*Says Lack Of Govt Support Made Me Quit Negotiation For Victims’ Release

The federal government’s lack of commitment is responsible for the continued detention of victims of the Abuja-Kaduna train kidnap, the ex-negotiator, Tukur Mamu, said yesterday.

Mamu, who spoke during a live interview on Arise Television, also blamed the lack of support, commitment from the government for his withdrawal as the lead negotiator about two weeks ago.

According to him, if the government was committed to the cause, it would have taken barely two or three days for all the victims kidnapped in March to be released.

The publisher who played a key role in the release of the first 11 victims denied knowledge that ransom was paid to the terrorists, adding that they (government) adopted a “give and take” approach.

Mamu said there was no military solution to rescuing the victims.

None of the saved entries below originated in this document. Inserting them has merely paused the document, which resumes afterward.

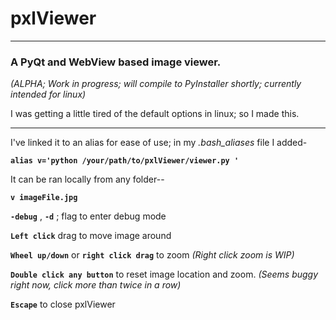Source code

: # **pxlViewer**
-----------------------------------
### **A PyQt and WebView based image viewer.**


*(ALPHA; Work in progress; will compile to PyInstaller shortly; currently intended for linux)*


I was getting a little tired of the default options in linux; so I made this.

______________________________

I've linked it to an alias for ease of use; in my *.bash_aliases* file I added-

**`alias v='python /your/path/to/pxlViewer/viewer.py '`**


It can be ran locally from any folder--

**`v imageFile.jpg`**

**`-debug`** , **`-d`**   ; flag to enter debug mode

**`Left click`** drag to move image around

**`Wheel up/down`** or **`right click drag`** to zoom *(Right click zoom is WIP)*

**`Double click any button`** to reset image location and zoom. *(Seems buggy right now, click more than twice in a row)*

**`Escape`** to close pxlViewer
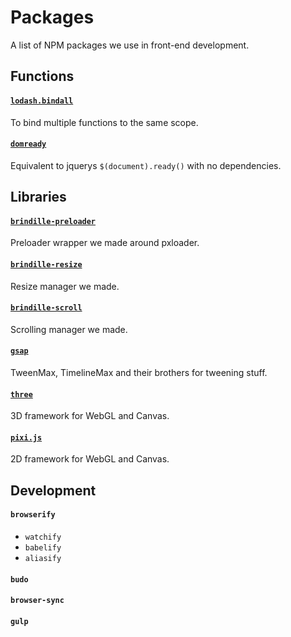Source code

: # Packages

A list of NPM packages we use in front-end development.

## Functions
#### [`lodash.bindall`](https://www.npmjs.com/package/lodash.bindall)
To bind multiple functions to the same scope.

#### [`domready`](https://www.npmjs.com/package/domready)
Equivalent to jquerys `$(document).ready()` with no dependencies.

## Libraries
#### [`brindille-preloader`](https://www.npmjs.com/package/brindille-preloader)
Preloader wrapper we made around pxloader.

#### [`brindille-resize`](https://www.npmjs.com/package/brindille-resize)
Resize manager we made.

#### [`brindille-scroll`](https://www.npmjs.com/package/brindille-scroll)
Scrolling manager we made.

#### [`gsap`](https://www.npmjs.com/package/gsap)
TweenMax, TimelineMax and their brothers for tweening stuff.

#### [`three`](https://www.npmjs.com/package/three)
3D framework for WebGL and Canvas.

#### [`pixi.js`](https://www.npmjs.com/package/pixi.js)
2D framework for WebGL and Canvas.

## Development
#### `browserify`
  * `watchify`
  * `babelify`
  * `aliasify`
  
#### `budo`
#### `browser-sync`
#### `gulp`
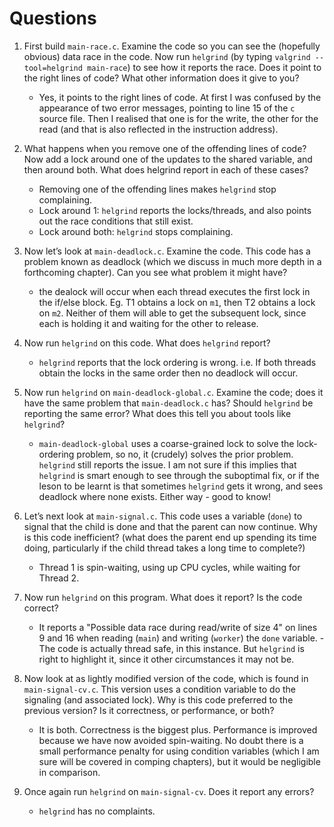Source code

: # Questions

1. First build `main-race.c`. Examine the code so you can see the (hopefully obvious) data race in the code. Now run `helgrind` (by typing `valgrind --tool=helgrind main-race`) to see how it reports the race. Does it point to the right lines of code? What other information does it give to you?
    - Yes, it points to the right lines of code. At first I was confused by the appearance of two error messages, pointing to line 15 of the `c` source file. Then I realised that one is for the write, the other for the read (and that is also reflected in the instruction address). 

2. What happens when you remove one of the offending lines of code? Now add a lock around one of the updates to the shared variable, and then around both. What does helgrind report in each of these cases?
    - Removing one of the offending lines makes `helgrind` stop complaining.
    - Lock around 1: `helgrind` reports the locks/threads, and also points out the race conditions that still exist. 
    - Lock around both: `helgrind` stops complaining.

3. Now let’s look at `main-deadlock.c`. Examine the code. This code has a problem known as deadlock (which we discuss in much more depth in a forthcoming chapter). Can you see what problem it might have?
    - the dealock will occur when each thread executes the first lock in the if/else block. Eg. T1 obtains a lock on `m1`, then T2 obtains a lock on `m2`. Neither of them will able to get the subsequent lock, since each is holding it and waiting for the other to release. 

4. Now run `helgrind` on this code. What does `helgrind` report?
    - `helgrind` reports that the lock ordering is wrong. i.e. If both threads obtain the locks in the same order then no deadlock will occur. 

5. Now run `helgrind` on `main-deadlock-global.c`. Examine the code; does it have the same problem that `main-deadlock.c` has? Should `helgrind` be reporting the same error? What does this tell you about tools like `helgrind`?
    - `main-deadlock-global` uses a coarse-grained lock to solve the lock-ordering problem, so no, it (crudely) solves the prior problem. `helgrind` still reports the issue. I am not sure if this implies that `helgrind` is smart enough to see through the suboptimal fix, or if the leson to be learnt is that sometimes `helgrind` gets it wrong, and sees deadlock where none exists. Either way - good to know!

6. Let’s next look at `main-signal.c`. This code uses a variable (`done`) to signal that the child is done and that the parent can now continue. Why is this code inefficient? (what does the parent end up spending its time doing, particularly if the child thread takes a long time to complete?)
    - Thread 1 is spin-waiting, using up CPU cycles, while waiting for Thread 2.

7. Now run `helgrind` on this program. What does it report? Is the code correct?
    - It reports a "Possible data race during read/write of size 4" on lines 9 and 16 when reading (`main`) and writing (`worker`) the `done` variable.    - The code is actually thread safe, in this instance. But `helgrind` is right to highlight it, since it other circumstances it may not be. 

8. Now look at as lightly modified version of the code, which is found in `main-signal-cv.c`. This version uses a condition variable to do the signaling (and associated lock). Why is this code preferred to the previous version? Is it correctness, or performance, or both?
    - It is both. Correctness is the biggest plus. Performance is improved because we have now avoided spin-waiting. No doubt there is a small performance penalty for using condition variables (which I am sure will be covered in comping chapters), but it would be negligible in comparison. 

9. Once again run `helgrind` on `main-signal-cv`. Does it report any errors?
    - `helgrind` has no complaints. 
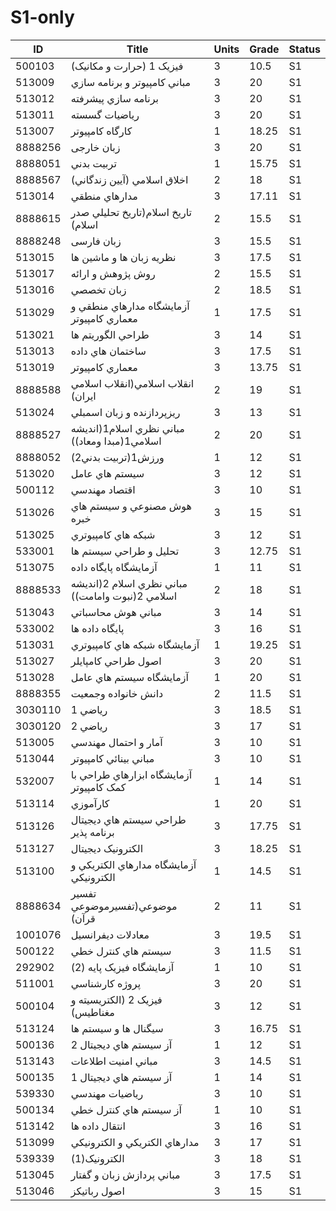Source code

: # S1-only

| ID      | Title                                            | Units | Grade | Status |
| ------- | ------------------------------------------------ | ----- | ----- | ------ |
| 500103  | فيزيک 1 (حرارت و مکانيک)                         | 3     | 10.5  | S1     |
| 513009  | مباني کامپيوتر و برنامه سازي                     | 3     | 20    | S1     |
| 513012  | برنامه سازي پيشرفته                              | 3     | 20    | S1     |
| 513011  | رياضيات گسسته                                    | 3     | 20    | S1     |
| 513007  | کارگاه کامپيوتر                                  | 1     | 18.25 | S1     |
| 8888256 | زبان خارجى                                       | 3     | 20    | S1     |
| 8888051 | تربيت بدني                                       | 1     | 15.75 | S1     |
| 8888567 | اخلاق اسلامي (آيين زندگاني)                      | 2     | 18    | S1     |
| 513014  | مدارهاي منطقي                                    | 3     | 17.11 | S1     |
| 8888615 | تاريخ اسلام(تاريخ تحليلي صدر اسلام)              | 2     | 15.5  | S1     |
| 8888248 | زبان فارسى                                       | 3     | 15.5  | S1     |
| 513015  | نظريه زبان ها و ماشين ها                         | 3     | 17.5  | S1     |
| 513017  | روش پژوهش و ارائه                                | 2     | 15.5  | S1     |
| 513016  | زبان تخصصي                                       | 2     | 18.5  | S1     |
| 513029  | آزمايشگاه مدارهاي منطقي و معماري کامپيوتر        | 1     | 17.5  | S1     |
| 513021  | طراحي الگوريتم ها                                | 3     | 14    | S1     |
| 513013  | ساختمان هاي داده                                 | 3     | 17.5  | S1     |
| 513019  | معماري کامپيوتر                                  | 3     | 13.75 | S1     |
| 8888588 | انقلاب اسلامي(انقلاب اسلامي ايران)               | 2     | 19    | S1     |
| 513024  | ريزپردازنده و زبان اسمبلي                        | 3     | 13    | S1     |
| 8888527 | مباني نظري اسلام1(انديشه اسلامي1(مبدا ومعاد))    | 2     | 20    | S1     |
| 8888052 | ورزش1(تربيت بدني2)                               | 1     | 12    | S1     |
| 513020  | سيستم هاي عامل                                   | 3     | 12    | S1     |
| 500112  | اقتصاد مهندسي                                    | 3     | 10    | S1     |
| 513026  | هوش مصنوعي و سيستم هاي خبره                      | 3     | 15    | S1     |
| 513025  | شبکه هاي کامپيوتري                               | 3     | 12    | S1     |
| 533001  | تحليل و طراحي سيستم ها                           | 3     | 12.75 | S1     |
| 513075  | آزمايشگاه پايگاه داده                            | 1     | 11    | S1     |
| 8888533 | مباني نظري اسلام 2(انديشه اسلامي 2(نبوت وامامت)) | 2     | 18    | S1     |
| 513043  | مباني هوش محاسباتي                               | 3     | 14    | S1     |
| 533002  | پايگاه داده ها                                   | 3     | 16    | S1     |
| 513031  | آزمايشگاه شبکه هاي کامپيوتري                     | 1     | 19.25 | S1     |
| 513027  | اصول طراحي کامپايلر                              | 3     | 20    | S1     |
| 513028  | آزمايشگاه سيستم هاي عامل                         | 1     | 20    | S1     |
| 8888355 | دانش خانواده وجمعيت                              | 2     | 11.5  | S1     |
| 3030110 | رياضي 1                                          | 3     | 18.5  | S1     |
| 3030120 | رياضي 2                                          | 3     | 17    | S1     |
| 513005  | آمار و احتمال مهندسي                             | 3     | 10    | S1     |
| 513044  | مباني بينائي کامپيوتر                            | 3     | 10    | S1     |
| 532007  | آزمايشگاه ابزارهاي طراحي با کمک کامپيوتر         | 1     | 14    | S1     |
| 513114  | کارآموزي                                         | 1     | 20    | S1     |
| 513126  | طراحي سيستم هاي ديجيتال برنامه پذير              | 3     | 17.75 | S1     |
| 513127  | الکترونيک ديجيتال                                | 3     | 18.25 | S1     |
| 513100  | آزمايشگاه مدارهاي الکتريکي و الکترونيکي          | 1     | 14.5  | S1     |
| 8888634 | تفسير موضوعي(تفسيرموضوعي قرآن)                   | 2     | 11    | S1     |
| 1001076 | معادلات ديفرانسيل                                | 3     | 19.5  | S1     |
| 500122  | سيستم هاي کنترل خطي                              | 3     | 11.5  | S1     |
| 292902  | آزمايشگاه فيزيک پايه (2)                         | 1     | 10    | S1     |
| 511001  | پروژه کارشناسي                                   | 3     | 20    | S1     |
| 500104  | فيزيک 2 (الکتريسيته و مغناطيس)                   | 3     | 12    | S1     |
| 513124  | سيگنال ها و سيستم ها                             | 3     | 16.75 | S1     |
| 500136  | آز سيستم هاي ديجيتال 2                           | 1     | 12    | S1     |
| 513143  | مباني امنيت اطلاعات                              | 3     | 14.5  | S1     |
| 500135  | آز سيستم هاي ديجيتال 1                           | 1     | 14    | S1     |
| 539330  | رياضيات مهندسي                                   | 3     | 10    | S1     |
| 500134  | آز سيستم هاي کنترل خطي                           | 1     | 10    | S1     |
| 513142  | انتقال داده ها                                   | 3     | 16    | S1     |
| 513099  | مدارهاي الکتريکي و الکترونيکي                    | 3     | 17    | S1     |
| 539339  | الکترونيک(1)                                     | 3     | 18    | S1     |
| 513045  | مباني پردازش زبان و گفتار                        | 3     | 17.5  | S1     |
| 513046  | اصول رباتيکز                                     | 3     | 15    | S1     |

“Government needs to do so much, I believe if they understand the reality, it is something that can be contained with government’s support,” he said.

“The outcome is not yielding positive result from the side of the government. If you can remember, I was involved actively in negotiation of the first 11 victims, that time there was so much cooperation from the government and it took us less than six days to negotiate and then release these first 11.

“After the release of the first 11, maybe the inability to understand how to go about the crisis and heed to advise, I think, caused the delay in getting to the root of the matter. No matter how you look at this situation, you have to understand that the lives of innocent people are involved and we are dealing with people who do not value the sanctity of human life…

“You will agree with me that if this situation has any military solution, it would have been resolved in the past four months.

“No matter how you try to put in your best, at the end of the day you will just get frustrated and that informs my reason to withdraw because my participation is voluntary. It is the passengers, maybe based on what they saw that we have demonstrated over the few months with Sheik Gumi to seek solution to these banditry, kidnapping…

“They suggested that I should be helpful in getting this and I took that decision to accept it on the human angle since they have that confidence and if you talk to them, at least, they make some positions as to what they should do…

“There is nothing that cannot be done within this long period of over four months as a government. I have announced my withdrawal from engaging with these troops because I have my reasons, when you’re doing something as an army of one, even if you will succeed it will be very little.

“A situation where there is no support from the government, no appreciation, a situation whereby you are also being threatened in one way or the other, I think the best way in a corrupt system like Nigeria, it will be very dangerous for me to continue this.”

On how they were able to secure the release of the first 11, he said: “We achieved that through dialogue, through negotiation and through the spirit of give and take.”

Asked to clarify what he meant by “give and thank”, Mamu directed the interviewers to the government and military, adding that “they know exactly what happened and how we succeeded in freeing those first 11 hostages.

“Already, you know, I am under serious pressure from most of them because they think that the little we are doing, shows the incapacity of the military, which is not so.

“We are not criticising the military. We are only advising them that this is the right step to take, especially in this very difficult and unpredictable situation.”